> _Stored data_:
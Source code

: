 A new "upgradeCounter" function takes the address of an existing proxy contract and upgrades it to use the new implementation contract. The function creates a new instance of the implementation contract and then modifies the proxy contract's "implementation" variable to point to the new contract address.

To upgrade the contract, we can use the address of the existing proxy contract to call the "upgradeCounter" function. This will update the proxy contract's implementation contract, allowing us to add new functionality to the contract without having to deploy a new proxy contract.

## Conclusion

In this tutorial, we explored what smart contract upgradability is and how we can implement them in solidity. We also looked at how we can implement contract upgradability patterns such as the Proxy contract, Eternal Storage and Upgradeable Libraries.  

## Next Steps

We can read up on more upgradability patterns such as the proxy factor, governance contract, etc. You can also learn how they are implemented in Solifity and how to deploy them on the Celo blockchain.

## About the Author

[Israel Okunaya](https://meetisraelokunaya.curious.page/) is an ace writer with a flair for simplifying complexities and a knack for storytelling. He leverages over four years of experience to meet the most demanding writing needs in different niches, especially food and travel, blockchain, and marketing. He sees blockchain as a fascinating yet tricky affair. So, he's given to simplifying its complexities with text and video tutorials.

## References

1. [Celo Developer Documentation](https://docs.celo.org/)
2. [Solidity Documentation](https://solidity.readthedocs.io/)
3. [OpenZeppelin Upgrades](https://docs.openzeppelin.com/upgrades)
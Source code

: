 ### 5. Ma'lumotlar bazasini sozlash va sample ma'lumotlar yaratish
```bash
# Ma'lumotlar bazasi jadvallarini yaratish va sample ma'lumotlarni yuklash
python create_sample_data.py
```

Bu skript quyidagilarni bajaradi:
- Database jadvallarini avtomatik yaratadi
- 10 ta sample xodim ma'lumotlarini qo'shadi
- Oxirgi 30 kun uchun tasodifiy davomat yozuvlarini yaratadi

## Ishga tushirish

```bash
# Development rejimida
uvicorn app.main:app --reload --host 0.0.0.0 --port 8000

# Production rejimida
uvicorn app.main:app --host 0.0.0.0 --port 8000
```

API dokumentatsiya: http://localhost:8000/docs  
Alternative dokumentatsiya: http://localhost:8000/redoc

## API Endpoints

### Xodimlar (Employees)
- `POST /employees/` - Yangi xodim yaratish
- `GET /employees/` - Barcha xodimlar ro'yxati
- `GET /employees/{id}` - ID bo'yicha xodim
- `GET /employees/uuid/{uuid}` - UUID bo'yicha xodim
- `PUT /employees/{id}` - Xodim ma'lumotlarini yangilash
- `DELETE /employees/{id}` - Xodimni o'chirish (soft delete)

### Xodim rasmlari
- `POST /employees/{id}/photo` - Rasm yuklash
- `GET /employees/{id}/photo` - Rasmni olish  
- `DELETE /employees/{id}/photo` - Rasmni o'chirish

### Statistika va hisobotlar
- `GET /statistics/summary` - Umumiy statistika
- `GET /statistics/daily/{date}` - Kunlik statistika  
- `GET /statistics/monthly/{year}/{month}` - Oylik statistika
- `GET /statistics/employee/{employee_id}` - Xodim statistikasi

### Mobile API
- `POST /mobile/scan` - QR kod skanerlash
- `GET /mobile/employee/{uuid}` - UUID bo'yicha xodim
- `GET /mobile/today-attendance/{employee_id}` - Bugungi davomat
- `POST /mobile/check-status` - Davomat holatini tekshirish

> _Task goal_:
Using the listing above, show each line with the word "yaratish" in it.

> _Solution to this problem_:
: ### 5. Ma'lumotlar bazasini sozlash va sample ma'lumotlar yaratish
# Ma'lumotlar bazasi jadvallarini yaratish va sample ma'lumotlarni yuklash
- `POST /employees/` - Yangi xodim yaratish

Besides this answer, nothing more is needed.